_What to work on:_ Locate every line in the records below that holds the word "satellite" and return each one.

_Entries provided:_
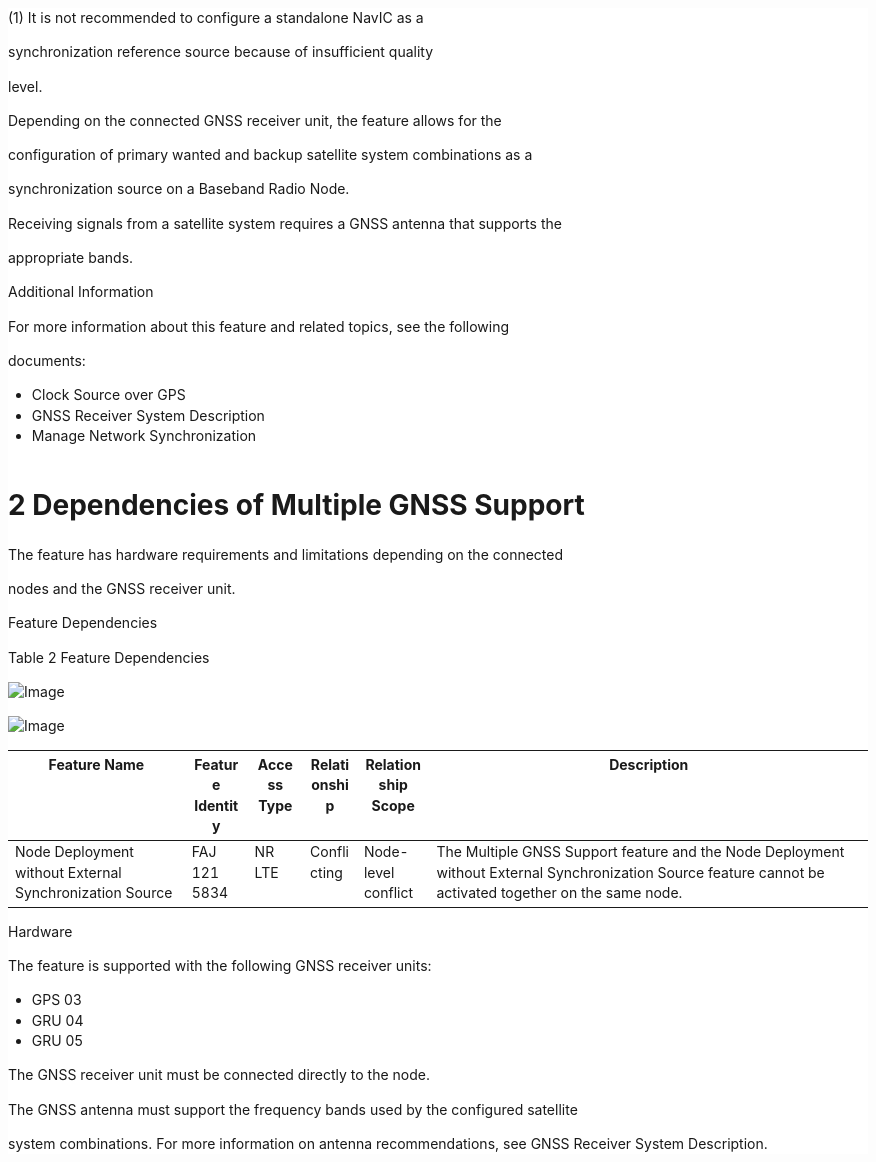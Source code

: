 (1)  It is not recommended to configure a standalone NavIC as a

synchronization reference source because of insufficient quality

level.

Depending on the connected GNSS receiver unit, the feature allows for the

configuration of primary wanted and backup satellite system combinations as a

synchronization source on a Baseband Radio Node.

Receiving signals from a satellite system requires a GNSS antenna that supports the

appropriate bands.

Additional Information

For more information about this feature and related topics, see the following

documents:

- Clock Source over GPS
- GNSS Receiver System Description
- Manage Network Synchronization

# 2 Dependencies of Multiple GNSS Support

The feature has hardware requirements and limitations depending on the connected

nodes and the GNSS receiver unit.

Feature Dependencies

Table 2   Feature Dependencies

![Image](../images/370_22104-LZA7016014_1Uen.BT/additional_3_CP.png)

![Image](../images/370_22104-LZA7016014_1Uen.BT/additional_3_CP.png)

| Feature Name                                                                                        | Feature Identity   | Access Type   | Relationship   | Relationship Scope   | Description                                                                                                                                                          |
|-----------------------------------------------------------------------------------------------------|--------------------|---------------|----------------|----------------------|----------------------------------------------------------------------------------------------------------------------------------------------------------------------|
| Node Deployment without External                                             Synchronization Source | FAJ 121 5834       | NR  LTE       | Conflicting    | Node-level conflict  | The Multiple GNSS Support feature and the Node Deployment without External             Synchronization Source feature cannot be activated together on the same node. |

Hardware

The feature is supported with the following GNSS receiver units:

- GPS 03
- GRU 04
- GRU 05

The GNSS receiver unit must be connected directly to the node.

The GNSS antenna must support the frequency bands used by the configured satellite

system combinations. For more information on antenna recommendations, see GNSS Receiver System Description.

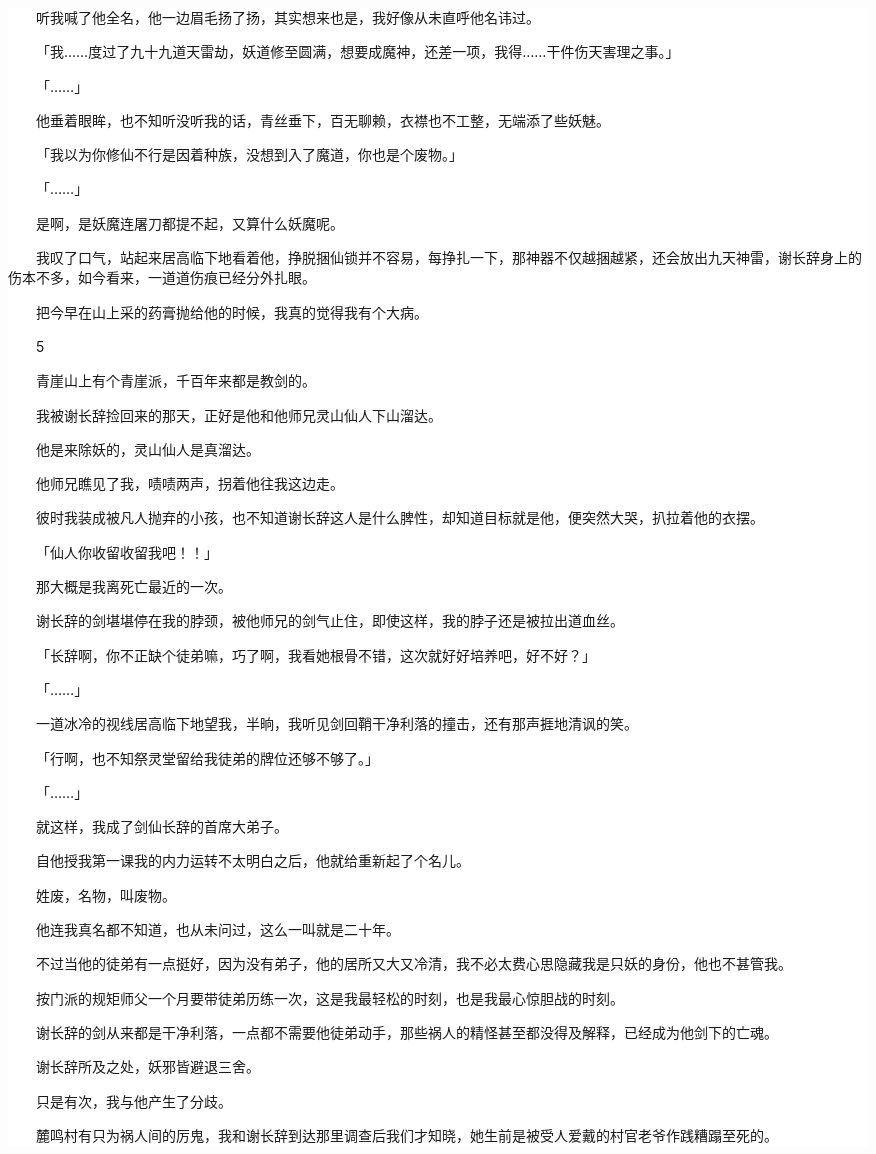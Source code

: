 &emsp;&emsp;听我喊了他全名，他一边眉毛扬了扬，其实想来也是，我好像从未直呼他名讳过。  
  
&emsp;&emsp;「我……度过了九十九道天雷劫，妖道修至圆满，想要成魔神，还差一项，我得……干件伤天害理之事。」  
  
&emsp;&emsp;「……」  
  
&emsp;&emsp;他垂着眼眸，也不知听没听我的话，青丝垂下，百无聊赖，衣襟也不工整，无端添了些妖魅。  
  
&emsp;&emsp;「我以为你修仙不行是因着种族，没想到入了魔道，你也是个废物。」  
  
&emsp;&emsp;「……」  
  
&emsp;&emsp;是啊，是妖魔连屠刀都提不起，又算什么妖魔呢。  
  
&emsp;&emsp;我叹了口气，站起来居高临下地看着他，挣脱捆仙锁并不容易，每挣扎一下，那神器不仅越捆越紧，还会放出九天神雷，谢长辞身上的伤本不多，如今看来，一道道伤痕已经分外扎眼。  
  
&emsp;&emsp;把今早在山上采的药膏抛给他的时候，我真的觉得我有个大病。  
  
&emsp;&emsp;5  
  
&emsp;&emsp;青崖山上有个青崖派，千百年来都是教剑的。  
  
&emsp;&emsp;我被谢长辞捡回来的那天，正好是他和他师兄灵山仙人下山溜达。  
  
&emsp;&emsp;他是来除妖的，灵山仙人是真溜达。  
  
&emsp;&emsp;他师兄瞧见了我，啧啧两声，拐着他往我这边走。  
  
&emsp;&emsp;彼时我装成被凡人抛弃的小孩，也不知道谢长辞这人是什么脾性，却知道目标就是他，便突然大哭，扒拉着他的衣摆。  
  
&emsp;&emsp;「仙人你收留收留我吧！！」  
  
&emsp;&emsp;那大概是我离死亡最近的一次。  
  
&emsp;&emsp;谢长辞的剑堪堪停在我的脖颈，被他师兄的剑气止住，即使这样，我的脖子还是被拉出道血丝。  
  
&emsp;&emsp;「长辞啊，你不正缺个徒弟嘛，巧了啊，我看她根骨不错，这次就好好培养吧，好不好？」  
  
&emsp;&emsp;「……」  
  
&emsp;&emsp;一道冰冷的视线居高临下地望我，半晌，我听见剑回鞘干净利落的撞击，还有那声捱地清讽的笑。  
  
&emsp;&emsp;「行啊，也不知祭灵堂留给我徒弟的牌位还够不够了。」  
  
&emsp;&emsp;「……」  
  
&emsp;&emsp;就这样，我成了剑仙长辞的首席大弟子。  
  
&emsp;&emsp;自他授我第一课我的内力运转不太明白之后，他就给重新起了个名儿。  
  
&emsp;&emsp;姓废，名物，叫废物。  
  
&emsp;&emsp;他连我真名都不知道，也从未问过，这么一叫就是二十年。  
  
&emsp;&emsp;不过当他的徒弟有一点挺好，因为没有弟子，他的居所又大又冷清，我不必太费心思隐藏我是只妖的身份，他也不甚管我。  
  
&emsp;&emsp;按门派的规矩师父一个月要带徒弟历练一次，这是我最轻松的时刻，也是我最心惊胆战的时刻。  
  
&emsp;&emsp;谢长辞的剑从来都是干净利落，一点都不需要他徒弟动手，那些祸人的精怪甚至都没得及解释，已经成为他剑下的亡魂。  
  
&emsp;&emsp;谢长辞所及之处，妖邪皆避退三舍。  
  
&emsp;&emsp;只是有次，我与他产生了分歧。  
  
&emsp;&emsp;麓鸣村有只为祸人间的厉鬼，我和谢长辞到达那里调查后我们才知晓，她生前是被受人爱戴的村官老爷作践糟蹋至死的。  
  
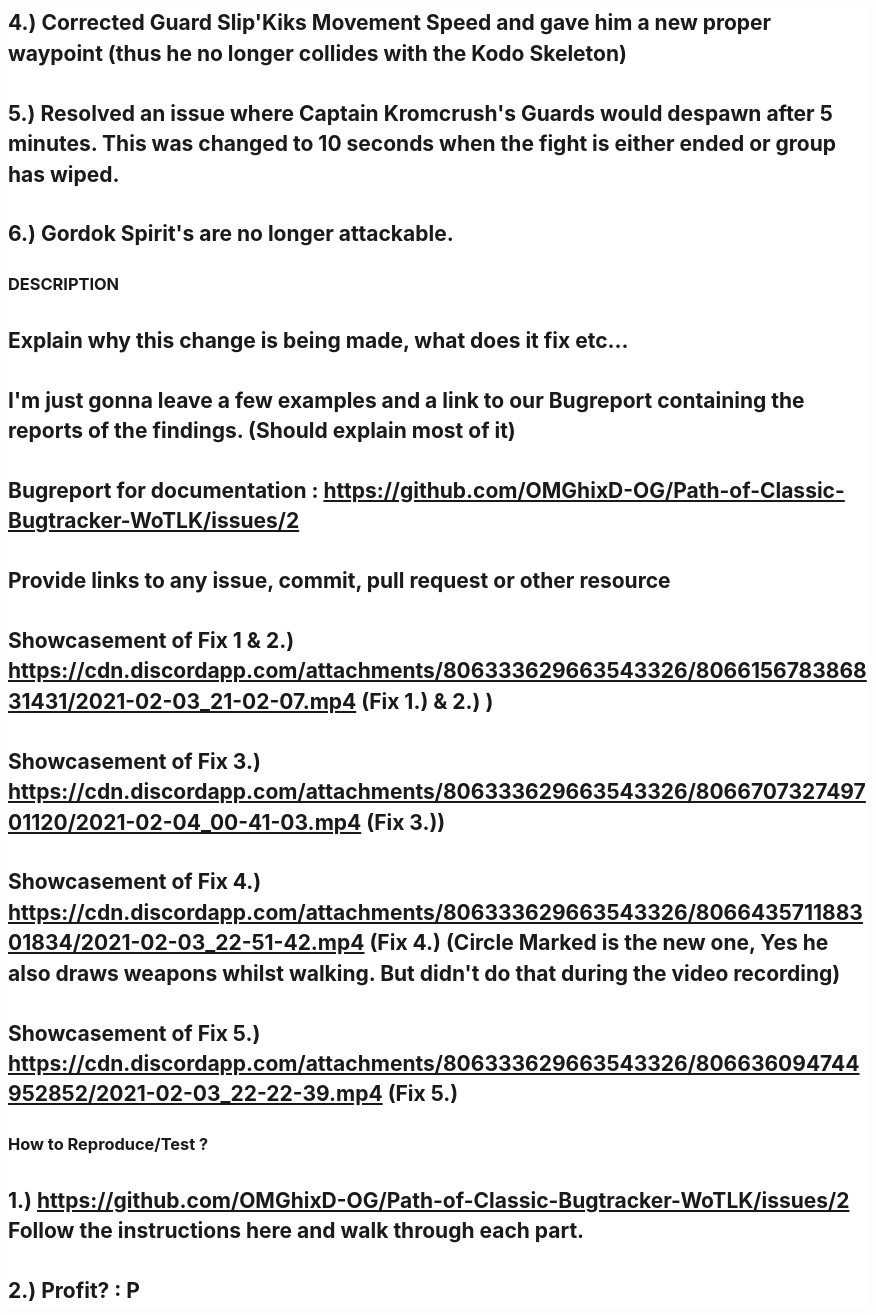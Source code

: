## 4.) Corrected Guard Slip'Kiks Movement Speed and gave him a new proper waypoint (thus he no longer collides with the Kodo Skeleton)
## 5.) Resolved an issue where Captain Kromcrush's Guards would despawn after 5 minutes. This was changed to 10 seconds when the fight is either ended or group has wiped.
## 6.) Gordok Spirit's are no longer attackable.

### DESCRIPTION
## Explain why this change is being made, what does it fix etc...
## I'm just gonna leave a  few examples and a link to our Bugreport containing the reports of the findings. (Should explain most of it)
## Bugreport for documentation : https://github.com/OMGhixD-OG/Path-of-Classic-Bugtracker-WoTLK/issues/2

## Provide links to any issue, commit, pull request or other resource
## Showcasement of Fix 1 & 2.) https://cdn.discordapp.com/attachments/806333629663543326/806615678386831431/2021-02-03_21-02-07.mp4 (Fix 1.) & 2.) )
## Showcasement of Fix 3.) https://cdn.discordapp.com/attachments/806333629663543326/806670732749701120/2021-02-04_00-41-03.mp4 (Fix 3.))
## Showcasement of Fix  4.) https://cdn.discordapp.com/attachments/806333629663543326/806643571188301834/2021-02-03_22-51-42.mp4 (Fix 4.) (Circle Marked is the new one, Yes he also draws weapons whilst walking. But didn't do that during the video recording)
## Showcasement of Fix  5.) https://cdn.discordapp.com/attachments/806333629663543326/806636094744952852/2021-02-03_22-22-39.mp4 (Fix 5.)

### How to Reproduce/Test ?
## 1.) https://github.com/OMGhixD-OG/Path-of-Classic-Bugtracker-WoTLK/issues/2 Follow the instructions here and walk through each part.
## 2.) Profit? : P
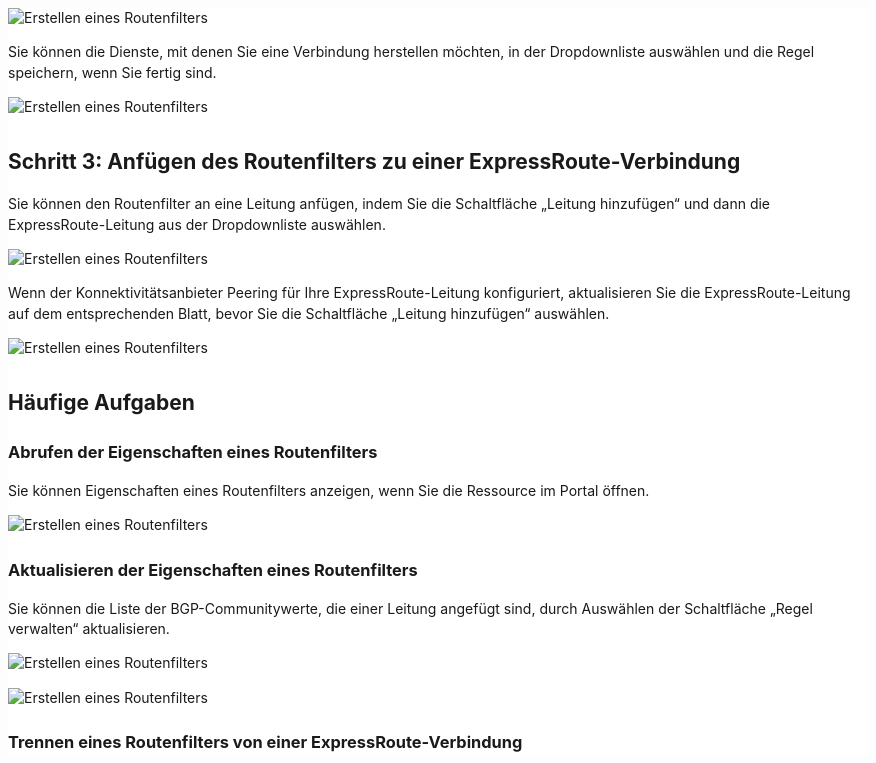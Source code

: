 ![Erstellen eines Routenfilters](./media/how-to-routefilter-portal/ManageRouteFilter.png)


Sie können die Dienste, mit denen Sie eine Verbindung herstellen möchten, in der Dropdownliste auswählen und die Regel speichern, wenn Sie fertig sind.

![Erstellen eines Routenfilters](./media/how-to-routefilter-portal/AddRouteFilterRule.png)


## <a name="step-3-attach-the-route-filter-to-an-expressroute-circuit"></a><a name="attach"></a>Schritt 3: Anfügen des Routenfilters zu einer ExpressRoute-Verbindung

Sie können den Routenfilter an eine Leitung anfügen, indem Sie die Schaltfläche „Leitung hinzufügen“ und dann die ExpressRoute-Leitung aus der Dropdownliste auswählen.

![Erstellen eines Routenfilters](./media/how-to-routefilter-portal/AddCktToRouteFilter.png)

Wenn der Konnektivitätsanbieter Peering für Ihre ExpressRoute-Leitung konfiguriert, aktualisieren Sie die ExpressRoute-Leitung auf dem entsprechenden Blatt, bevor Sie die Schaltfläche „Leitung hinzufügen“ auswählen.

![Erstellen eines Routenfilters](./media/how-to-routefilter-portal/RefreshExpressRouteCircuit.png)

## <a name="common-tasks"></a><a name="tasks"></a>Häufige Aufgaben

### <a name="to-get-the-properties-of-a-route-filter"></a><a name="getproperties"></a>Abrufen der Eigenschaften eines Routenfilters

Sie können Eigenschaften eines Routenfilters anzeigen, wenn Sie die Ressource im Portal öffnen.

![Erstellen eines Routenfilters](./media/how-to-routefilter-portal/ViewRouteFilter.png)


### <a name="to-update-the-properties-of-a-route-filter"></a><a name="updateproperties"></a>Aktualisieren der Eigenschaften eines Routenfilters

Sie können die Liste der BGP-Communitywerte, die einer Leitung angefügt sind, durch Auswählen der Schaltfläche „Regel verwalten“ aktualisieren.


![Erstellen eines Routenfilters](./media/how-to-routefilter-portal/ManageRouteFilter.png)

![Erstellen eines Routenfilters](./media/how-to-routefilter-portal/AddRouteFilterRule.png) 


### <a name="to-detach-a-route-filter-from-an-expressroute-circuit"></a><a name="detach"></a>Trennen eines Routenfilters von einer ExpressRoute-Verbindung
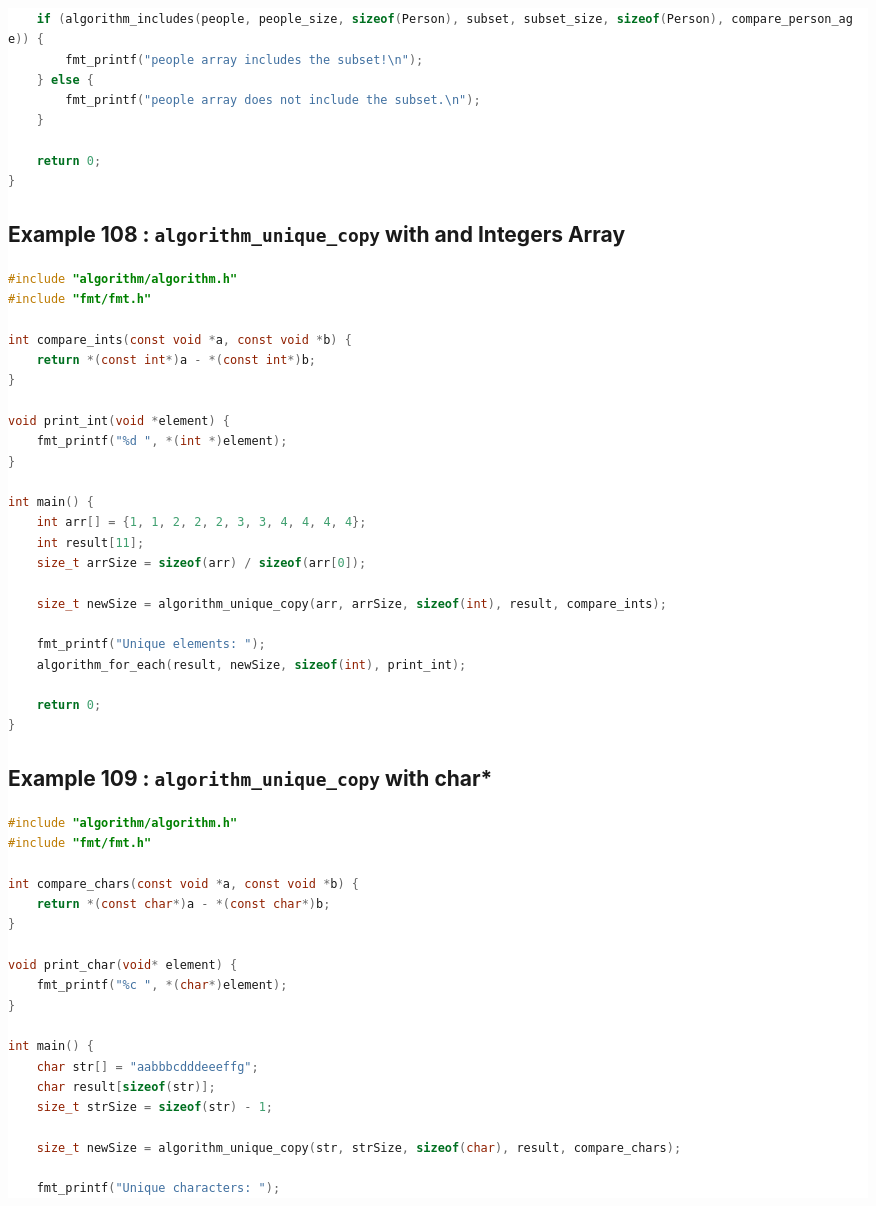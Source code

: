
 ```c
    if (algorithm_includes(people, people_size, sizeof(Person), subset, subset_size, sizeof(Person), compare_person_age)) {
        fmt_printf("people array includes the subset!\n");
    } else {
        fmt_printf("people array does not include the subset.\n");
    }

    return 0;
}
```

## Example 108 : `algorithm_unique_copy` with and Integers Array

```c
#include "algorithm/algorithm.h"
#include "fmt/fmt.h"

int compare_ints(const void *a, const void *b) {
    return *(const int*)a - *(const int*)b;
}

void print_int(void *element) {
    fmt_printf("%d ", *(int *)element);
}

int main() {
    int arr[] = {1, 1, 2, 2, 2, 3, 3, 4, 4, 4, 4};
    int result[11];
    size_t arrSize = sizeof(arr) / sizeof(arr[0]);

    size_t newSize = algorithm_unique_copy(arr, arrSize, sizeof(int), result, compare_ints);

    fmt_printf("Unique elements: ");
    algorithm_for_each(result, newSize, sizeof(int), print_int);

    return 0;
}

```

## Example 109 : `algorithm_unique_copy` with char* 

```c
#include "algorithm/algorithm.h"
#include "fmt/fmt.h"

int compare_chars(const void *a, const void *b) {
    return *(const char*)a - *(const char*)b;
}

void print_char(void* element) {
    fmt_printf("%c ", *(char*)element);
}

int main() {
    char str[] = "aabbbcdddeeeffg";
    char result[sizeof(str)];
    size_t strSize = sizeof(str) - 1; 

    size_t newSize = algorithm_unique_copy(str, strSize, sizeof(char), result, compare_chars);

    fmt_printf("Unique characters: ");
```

_Output for this task:_
configuration of primary wanted and backup satellite system combinations as a
Receiving signals from a satellite system requires a GNSS antenna that supports the
The GNSS antenna must support the frequency bands used by the configured satellite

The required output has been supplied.